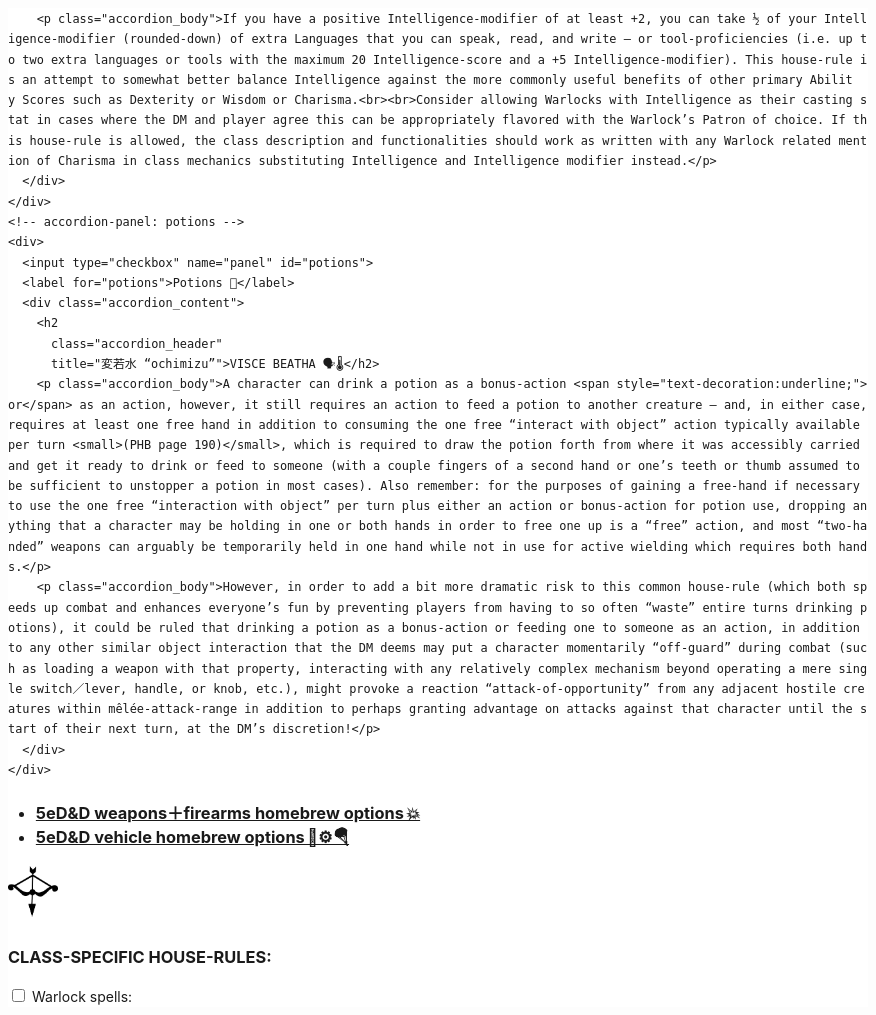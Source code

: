         <p class="accordion_body">If you have a positive Intelligence-modifier of at least +2, you can take ½ of your Intelligence-modifier (rounded-down) of extra Languages that you can speak, read, and write — or tool-proficiencies (i.e. up to two extra languages or tools with the maximum 20 Intelligence-score and a +5 Intelligence-modifier). This house-rule is an attempt to somewhat better balance Intelligence against the more commonly useful benefits of other primary Ability Scores such as Dexterity or Wisdom or Charisma.<br><br>Consider allowing Warlocks with Intelligence as their casting stat in cases where the DM and player agree this can be appropriately flavored with the Warlock’s Patron of choice. If this house-rule is allowed, the class description and functionalities should work as written with any Warlock related mention of Charisma in class mechanics substituting Intelligence and Intelligence modifier instead.</p>
      </div>
    </div>
    <!-- accordion-panel: potions -->
    <div>
      <input type="checkbox" name="panel" id="potions">
      <label for="potions">Potions 🍾</label>
      <div class="accordion_content">
        <h2 
          class="accordion_header" 
          title="変若水 “ochimizu”">VISCE BEATHA 🗣🌡</h2>
        <p class="accordion_body">A character can drink a potion as a bonus-action <span style="text-decoration:underline;">or</span> as an action, however, it still requires an action to feed a potion to another creature — and, in either case, requires at least one free hand in addition to consuming the one free “interact with object” action typically available per turn <small>(PHB page 190)</small>, which is required to draw the potion forth from where it was accessibly carried and get it ready to drink or feed to someone (with a couple fingers of a second hand or one’s teeth or thumb assumed to be sufficient to unstopper a potion in most cases). Also remember: for the purposes of gaining a free-hand if necessary to use the one free “interaction with object” per turn plus either an action or bonus-action for potion use, dropping anything that a character may be holding in one or both hands in order to free one up is a “free” action, and most “two-handed” weapons can arguably be temporarily held in one hand while not in use for active wielding which requires both hands.</p>
        <p class="accordion_body">However, in order to add a bit more dramatic risk to this common house-rule (which both speeds up combat and enhances everyone’s fun by preventing players from having to so often “waste” entire turns drinking potions), it could be ruled that drinking a potion as a bonus-action or feeding one to someone as an action, in addition to any other similar object interaction that the DM deems may put a character momentarily “off-guard” during combat (such as loading a weapon with that property, interacting with any relatively complex mechanism beyond operating a mere single switch／lever, handle, or knob, etc.), might provoke a reaction “attack-of-opportunity” from any adjacent hostile creatures within mêlée-attack-range in addition to perhaps granting advantage on attacks against that character until the start of their next turn, at the DM’s discretion!</p>
      </div>
    </div>
  </div>
  <h3>
    <ul>
      <li><a href="/RPGs/homebrew/firearms/">5eD&D weapons＋firearms homebrew options 💥</a></li>
      <li><a href="/RPGs/homebrew/vehicles/">5eD&D vehicle homebrew options 🚂⚙️🪂</a></li>
    </ul>
  </h3>
  <p>
    <img 
      id="bow-arrow_Artemesian" 
      src="/IMAGES/bow-arrow_Artemesian.png" 
      alt="decorative Artemesian bow and arrow" 
      style="margin:0 auto;" 
      height="auto" width="50">
  </p>
  <h3>CLASS-SPECIFIC HOUSE-RULES:</h3>
  <div class="accordion" style="clear:both;">
    <!-- accordion-panel: Warlock spells -->
    <div>
      <input type="checkbox" name="panel" id="warlock-spells">
      <label for="warlock-spells">Warlock spells:</label>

————

*Work item*
What the records say must be written out exactly, with none of their pictures.

*Answer for the task*
Source code

:         <p class="accordion_body">If you have a positive Intelligence-modifier of at least +2, you can take ½ of your Intelligence-modifier (rounded-down) of extra Languages that you can speak, read, and write — or tool-proficiencies (i.e. up to two extra languages or tools with the maximum 20 Intelligence-score and a +5 Intelligence-modifier). This house-rule is an attempt to somewhat better balance Intelligence against the more commonly useful benefits of other primary Ability Scores such as Dexterity or Wisdom or Charisma.<br><br>Consider allowing Warlocks with Intelligence as their casting stat in cases where the DM and player agree this can be appropriately flavored with the Warlock’s Patron of choice. If this house-rule is allowed, the class description and functionalities should work as written with any Warlock related mention of Charisma in class mechanics substituting Intelligence and Intelligence modifier instead.</p>
      </div>
    </div>
    <!-- accordion-panel: potions -->
    <div>
      <input type="checkbox" name="panel" id="potions">
      <label for="potions">Potions 🍾</label>
      <div class="accordion_content">
        <h2 
          class="accordion_header" 
          title="変若水 “ochimizu”">VISCE BEATHA 🗣🌡</h2>
        <p class="accordion_body">A character can drink a potion as a bonus-action <span style="text-decoration:underline;">or</span> as an action, however, it still requires an action to feed a potion to another creature — and, in either case, requires at least one free hand in addition to consuming the one free “interact with object” action typically available per turn <small>(PHB page 190)</small>, which is required to draw the potion forth from where it was accessibly carried and get it ready to drink or feed to someone (with a couple fingers of a second hand or one’s teeth or thumb assumed to be sufficient to unstopper a potion in most cases). Also remember: for the purposes of gaining a free-hand if necessary to use the one free “interaction with object” per turn plus either an action or bonus-action for potion use, dropping anything that a character may be holding in one or both hands in order to free one up is a “free” action, and most “two-handed” weapons can arguably be temporarily held in one hand while not in use for active wielding which requires both hands.</p>
        <p class="accordion_body">However, in order to add a bit more dramatic risk to this common house-rule (which both speeds up combat and enhances everyone’s fun by preventing players from having to so often “waste” entire turns drinking potions), it could be ruled that drinking a potion as a bonus-action or feeding one to someone as an action, in addition to any other similar object interaction that the DM deems may put a character momentarily “off-guard” during combat (such as loading a weapon with that property, interacting with any relatively complex mechanism beyond operating a mere single switch／lever, handle, or knob, etc.), might provoke a reaction “attack-of-opportunity” from any adjacent hostile creatures within mêlée-attack-range in addition to perhaps granting advantage on attacks against that character until the start of their next turn, at the DM’s discretion!</p>
      </div>
    </div>
  </div>
  <h3>
    <ul>
      <li><a href="/RPGs/homebrew/firearms/">5eD&D weapons＋firearms homebrew options 💥</a></li>
      <li><a href="/RPGs/homebrew/vehicles/">5eD&D vehicle homebrew options 🚂⚙️🪂</a></li>
    </ul>
  </h3>
  <p>
    <img 
      id="bow-arrow_Artemesian" 
      src="/IMAGES/bow-arrow_Artemesian.png" 
      alt="decorative Artemesian bow and arrow" 
      style="margin:0 auto;" 
      height="auto" width="50">
  </p>
  <h3>CLASS-SPECIFIC HOUSE-RULES:</h3>
  <div class="accordion" style="clear:both;">
    <!-- accordion-panel: Warlock spells -->
    <div>
      <input type="checkbox" name="panel" id="warlock-spells">
      <label for="warlock-spells">Warlock spells:</label>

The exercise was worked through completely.